= MIM Holdings =

Former Australian mining company

MIM Holdings Limited was an Australian mining company founded in 1970 as the parent company of Mount Isa Mines, which operates the Mount Isa mines in north-west Queensland.

Based in Ann Street, Brisbane, MIM Holdings owned and/or operated coal, gold, and base metal mines in Australia and Argentina. It also operated lead and copper smelters in Mount Isa, a copper refinery in Townsville (Queensland), a lead refinery at Northfleet (England), zinc smelters using the Imperial Smelting Process at the National Smelting Company located within Avonmouth Docks (England) and Duisburg (Germany), and a precious metals refinery in Sydney. In the early 1980s, it was briefly Australia's largest company by market capitalisation.
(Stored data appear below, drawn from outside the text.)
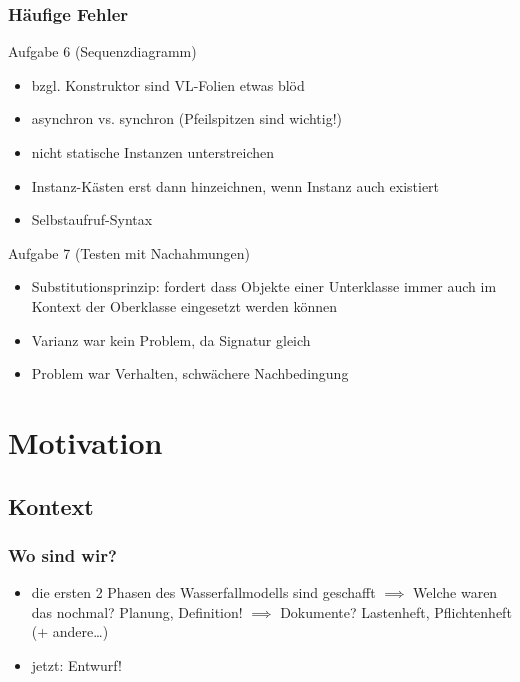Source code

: \documentclass[18pt]{beamer}
\begin{document}
	\begin{frame}
		\frametitle{Häufige Fehler}
		\begin{block}{Aufgabe 6 (Sequenzdiagramm)}
			\begin{itemize}
				\pause 
				\item bzgl. Konstruktor sind VL-Folien etwas blöd \pause
				\item asynchron vs. synchron (Pfeilspitzen sind wichtig!) \pause
				\item nicht statische Instanzen unterstreichen \pause
				\item Instanz-Kästen erst dann hinzeichnen, wenn Instanz auch existiert \pause
				\item Selbstaufruf-Syntax
			\end{itemize}
		\end{block}
		\begin{block}{Aufgabe 7 (Testen mit Nachahmungen)}
			\begin{itemize}
				\pause
				\item Substitutionsprinzip: fordert dass Objekte einer Unterklasse immer auch im Kontext der Oberklasse eingesetzt werden können \pause
				\item Varianz war kein Problem, da Signatur gleich \pause
				\item Problem war Verhalten, schwächere Nachbedingung \pause
			\end{itemize}
		\end{block}
	\end{frame}



\section{Motivation}
	\subsection{Kontext}
		\begin{frame}
			\frametitle{Wo sind wir?}
			\begin{itemize}
				\item die ersten 2 Phasen des Wasserfallmodells sind geschafft
				\pause
				\linebreak $\implies$ Welche waren das nochmal? \pause Planung, Definition!
				\pause
				\linebreak $\implies$ Dokumente? \pause Lastenheft, Pflichtenheft (+ andere\dots)
				\pause
				\item  jetzt: Entwurf!
			\end{itemize}
		\end{frame}
	
\end{document}
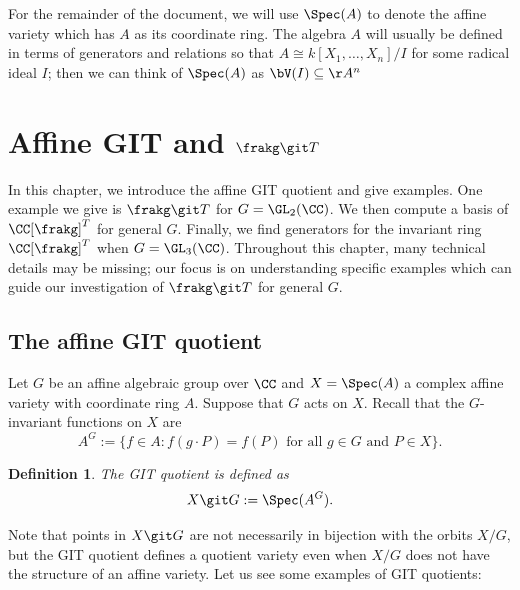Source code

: \documentclass[12pt]{amsart}
\theoremstyle{plain}
\newtheorem{definition}[theorem]{Definition}
\begin{document}
For the remainder of the document, we will use $\Spec(A)$ to denote the affine variety which has $A$ as its coordinate ring.
The algebra $A$ will usually be defined in terms of generators and relations so that $A \cong k[X_1, \ldots, X_n] / I$ for some radical ideal $I$; 
then we can think of $\Spec(A)$ as $\bV(I) \subseteq \AA^n$








\newpage
\section{Affine GIT and $\frakg \git T$}
In this chapter, we introduce the affine GIT quotient and give examples.
One example we give is $\frakg \git T$ for $G = \GL_2(\CC)$.
We then compute a basis of $\CC[\frakg]^T$ for general $G$.
Finally, we find generators for the invariant ring $\CC[\frakg]^T$ when $G = \GL_3(\CC)$.
Throughout this chapter, many technical details may be missing;
our focus is on understanding specific examples which can guide our investigation of $\frakg \git T$ for general $G$.

\subsection{The affine GIT quotient}
Let $G$ be an affine algebraic group over $\CC$ and $X = \Spec(A)$ a complex affine variety with coordinate ring $A$.
Suppose that $G$ acts on $X$.
Recall that the $G$-invariant functions on $X$ are
$$A^G := \{f \in A : f(g \cdot P) = f(P) \text{ for all } g \in G \text{ and } P \in X\}.$$

\begin{definition}
The GIT quotient is defined as
$$X \git G := \Spec(A^G).$$
\end{definition}

Note that points in $X \git G$ are not necessarily in bijection with the orbits $X / G$, but the GIT quotient defines a quotient variety even when $X / G$ does not have the structure of an affine variety.
Let us see some examples of GIT quotients:
\end{document}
It also held, at some stages, cross-shareholdings in ASARCO, Cominco and Metallgesellschaft. It sold its interests in Cominco and Metallgesellschaft during the 1993–1994 Australian financial year.

MIM Holdings was responsible for several significant technological advances in the mining industry, including the Isa Process tank house technology, developed at its subsidiary Copper Refineries Pty Ltd in Townsville; the Bottom-blown oxygen converter developed at its lead refining subsidiary, Britannia Refined Metals, at Northfleet in England; and the ISASMELT top-entry submerged lance smelting process, Jameson Cell flotation technology, and the IsaMill fine grinding technology, all developed at its Mount Isa Mines Limited operations in Mount Isa.

MIM Holdings was taken over by Xstrata for a total of US$2.96 billion in 2003 and delisted from the Australian Securities Exchange on 30 June 2003. At that time, MIM Holdings was one of the world's biggest coal exporters.